Many new mothers find breastfeeding to be one of the most amazing acts of motherhood as, for the first time, they provide nourishment for their baby. Having said that, it's important to be honest about breastfeeding: although it is a natural act, it does not always come naturally.
In the past, new mothers had older generations of mentors to help teach breastfeeding, so it probably came "naturally" because it was being taught to them! Nowadays, many new mums get a crash course in breastfeeding at the hospital right after their baby's birth. Unfortunately, this one-time instruction may not be enough.
Breastfeeding takes patience and practice. If you are having trouble with, for example, getting your baby to latch on, or you find that the process is causing you pain, then seek out help from other mothers, from your nurse or midwife, from a course taught at the hospital or other support centre. Breastfeeding is good for you and your baby. But it should be a pleasant act, not one filled with worry and tears.
Get an Early Start
Nursing should begin within an hour after delivery if possible, when your baby is awake and the sucking instinct is strong. Even though you won't be producing milk yet, your breasts contain colostrum, a thin fluid that contains antibodies.
Proper Positioning for Breast Feeding
Your baby's mouth should be wide open, with your nipple as far back into their mouth as possible. This will minimise future soreness for you. A nurse, midwife or other knowledgeable person can help you find a comfortable nursing position. If you're very sore, chances are your baby may not have the nipple far enough back in their mouth.
Nurse on Demand
Newborns need to nurse frequently, about every two hours, and not on any strict schedule. Feeding on demand will stimulate your breasts to produce plenty of milk. Later, your baby can settle into a more predictable routine.
As a new mother you will usually produce lots of milk, which can make your breasts big, hard and painful for a few days. To relieve this engorgement, you should feed your baby frequently and on demand until your body adjusts and produces only what your baby needs. In the meantime, you can take over-the-counter pain relievers, apply warm, wet compresses to your breasts, and take warm baths to relieve the pain.
Don't give your baby sugar water or other supplements if you feel that you're not producing enough milk. This may actually interfere with your baby's appetite for nursing, and that can lead to a diminished milk supply. The more your baby nurses, the more milk you will produce. If you are concerned about your baby not getting enough to eat, talk to your doctor.
Delay Artificial Nipples
Delay artificial nipples: It's best to wait a week or two before introducing a dummy, so that your baby doesn't get confused. Artificial nipples require a different sucking action than real ones. Sucking at a bottle can also confuse your baby, making it hard for them to be breastfed.
Use Nursing Pads
Use nursing pads, such as super-absorbent, cushioned JOHNSON'S® nursing pads to help eliminate embarrassing leakage between feedings.

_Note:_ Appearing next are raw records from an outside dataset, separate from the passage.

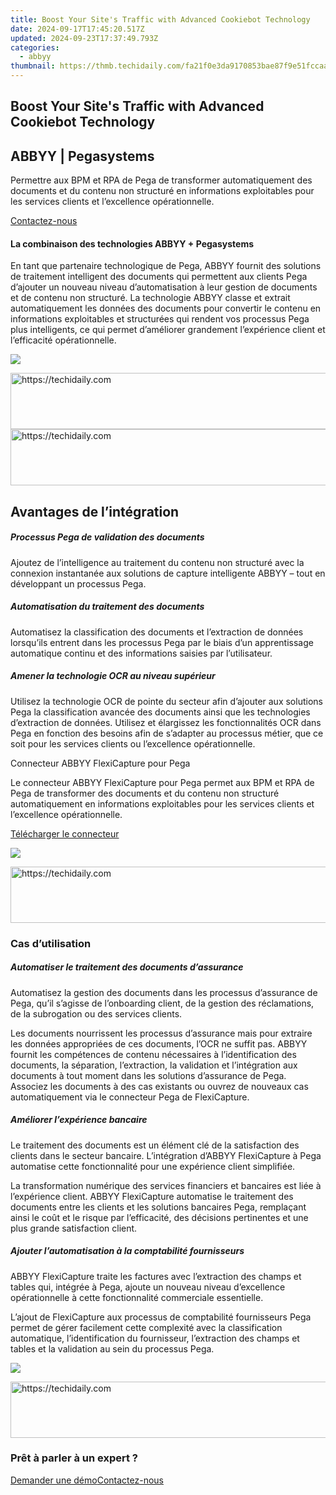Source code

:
 ```yaml
---
title: Boost Your Site's Traffic with Advanced Cookiebot Technology
date: 2024-09-17T17:45:20.517Z
updated: 2024-09-23T17:37:49.793Z
categories:
  - abbyy
thumbnail: https://thmb.techidaily.com/fa21f0e3da9170853bae87f9e51fccaaee500ab182029f2762037858bef47cd1.jpg
---
```


## Boost Your Site's Traffic with Advanced Cookiebot Technology

## 

## ABBYY | Pegasystems 

Permettre aux BPM et RPA de Pega de transformer automatiquement des documents et du contenu non structuré en informations exploitables pour les services clients et l’excellence opérationnelle.

[Contactez-nous](https://tools.techidaily.com/abbyy/products/)

#### La combinaison des technologies ABBYY + Pegasystems

En tant que partenaire technologique de Pega, ABBYY fournit des solutions de traitement intelligent des documents qui permettent aux clients Pega d’ajouter un nouveau niveau d’automatisation à leur gestion de documents et de contenu non structuré. La technologie ABBYY classe et extrait automatiquement les données des documents pour convertir le contenu en informations exploitables et structurées qui rendent vos processus Pega plus intelligents, ce qui permet d’améliorer grandement l’expérience client et l’efficacité opérationnelle.

![](https://content.abbyy.com/-/media/project/abbyy/abbyy/solutions/digital-onboarding/overview-image.jpg?h=716&iar=0&w=1272)

<!-- affiliate ads begin -->
<a href="https://aligracehair.sjv.io/c/5597632/1915870/19272" target="_top" id="1915870">
  <img src="//a.impactradius-go.com/display-ad/19272-1915870" border="0" alt="https://techidaily.com" width="728" height="90"/>
</a>
<img height="0" width="0" src="https://aligracehair.sjv.io/i/5597632/1915870/19272" style="position:absolute;visibility:hidden;" border="0" />
<!-- affiliate ads end -->

<!-- affiliate ads begin -->
<a href="https://ephamedtechinc.pxf.io/c/5597632/2130530/26400" target="_top" id="2130530">
  <img src="//a.impactradius-go.com/display-ad/26400-2130530" border="0" alt="https://techidaily.com" width="728" height="90"/>
</a>
<img height="0" width="0" src="https://ephamedtechinc.pxf.io/i/5597632/2130530/26400" style="position:absolute;visibility:hidden;" border="0" />
<!-- affiliate ads end -->

## Avantages de l’intégration 

##### Processus Pega de validation des documents 

Ajoutez de l’intelligence au traitement du contenu non structuré avec la connexion instantanée aux solutions de capture intelligente ABBYY – tout en développant un processus Pega.

##### Automatisation du traitement des documents 

Automatisez la classification des documents et l’extraction de données lorsqu’ils entrent dans les processus Pega par le biais d’un apprentissage automatique continu et des informations saisies par l’utilisateur.

##### Amener la technologie OCR au niveau supérieur 

Utilisez la technologie OCR de pointe du secteur afin d’ajouter aux solutions Pega la classification avancée des documents ainsi que les technologies d’extraction de données. Utilisez et élargissez les fonctionnalités OCR dans Pega en fonction des besoins afin de s’adapter au processus métier, que ce soit pour les services clients ou l’excellence opérationnelle.

Connecteur ABBYY FlexiCapture pour Pega 

Le connecteur ABBYY FlexiCapture pour Pega permet aux BPM et RPA de Pega de transformer des documents et du contenu non structuré automatiquement en informations exploitables pour les services clients et l’excellence opérationnelle.

[Télécharger le connecteur](https://tools.techidaily.com/abbyy/products/)

![](https://content.abbyy.com/-/media/feature/basecomponents/clients/pegasystems_logo_rev_120px.png?h=26&iar=0&w=120)

<!-- affiliate ads begin -->
<a href="https://appsumo.8odi.net/c/5597632/2105882/7443" target="_top" id="2105882">
  <img src="//a.impactradius-go.com/display-ad/7443-2105882" border="0" alt="https://techidaily.com" width="728" height="90"/>
</a>
<img height="0" width="0" src="https://appsumo.8odi.net/i/5597632/2105882/7443" style="position:absolute;visibility:hidden;" border="0" />
<!-- affiliate ads end -->

### Cas d’utilisation

##### Automatiser le traitement des documents d’assurance 

Automatisez la gestion des documents dans les processus d’assurance de Pega, qu’il s’agisse de l’onboarding client, de la gestion des réclamations, de la subrogation ou des services clients. 

Les documents nourrissent les processus d’assurance mais pour extraire les données appropriées de ces documents, l’OCR ne suffit pas. ABBYY fournit les compétences de contenu nécessaires à l’identification des documents, la séparation, l’extraction, la validation et l’intégration aux documents à tout moment dans les solutions d’assurance de Pega. Associez les documents à des cas existants ou ouvrez de nouveaux cas automatiquement via le connecteur Pega de FlexiCapture. 

##### Améliorer l’expérience bancaire 

Le traitement des documents est un élément clé de la satisfaction des clients dans le secteur bancaire. L’intégration d’ABBYY FlexiCapture à Pega automatise cette fonctionnalité pour une expérience client simplifiée. 

La transformation numérique des services financiers et bancaires est liée à l’expérience client. ABBYY FlexiCapture automatise le traitement des documents entre les clients et les solutions bancaires Pega, remplaçant ainsi le coût et le risque par l’efficacité, des décisions pertinentes et une plus grande satisfaction client.

##### Ajouter l’automatisation à la comptabilité fournisseurs 

ABBYY FlexiCapture traite les factures avec l’extraction des champs et tables qui, intégrée à Pega, ajoute un nouveau niveau d’excellence opérationnelle à cette fonctionnalité commerciale essentielle. 

L’ajout de FlexiCapture aux processus de comptabilité fournisseurs Pega permet de gérer facilement cette complexité avec la classification automatique, l’identification du fournisseur, l’extraction des champs et tables et la validation au sein du processus Pega.

![](https://content.abbyy.com/-/media/feature/basecomponents/assets-thumbnails/abbyy_microscopic_web_photos_2_1486--836.jpg?h=836&iar=0&w=1486)

<!-- affiliate ads begin -->
<a href="https://aligracehair.sjv.io/c/5597632/2047351/19272" target="_top" id="2047351">
  <img src="//a.impactradius-go.com/display-ad/19272-2047351" border="0" alt="https://techidaily.com" width="728" height="90"/>
</a>
<img height="0" width="0" src="https://aligracehair.sjv.io/i/5597632/2047351/19272" style="position:absolute;visibility:hidden;" border="0" />
<!-- affiliate ads end -->

### Prêt à parler à un expert ?

[Demander une démo](https://tools.techidaily.com/abbyy/products/)[Contactez-nous](https://tools.techidaily.com/abbyy/products/)

<ins class="adsbygoogle"
     style="display:block"
     data-ad-format="autorelaxed"
     data-ad-client="ca-pub-7571918770474297"
     data-ad-slot="1223367746"></ins>

<ins class="adsbygoogle"
     style="display:block"
     data-ad-client="ca-pub-7571918770474297"
     data-ad-slot="8358498916"
     data-ad-format="auto"
     data-full-width-responsive="true"></ins>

It's common for babies to vomit during or after a feeding. Most babies will outgrow this by their first birthday.
Air Dry After Feeding
In the early postpartum period or until your nipples toughen, you should air dry them after each nursing to prevent them from cracking and getting infected. If your nipples do crack, you can coat them with breast milk to help them heal.
Watch for Infection
Symptoms of breast infection include fever, painful lumps and redness in the breast. These require immediate medical attention.
Eat Right and Get Rest
To produce plenty of good milk, you'll need to eat a balanced diet which includes an extra 500 calories a day, and drink six to eight glasses of fluids. You should also rest as much as possible.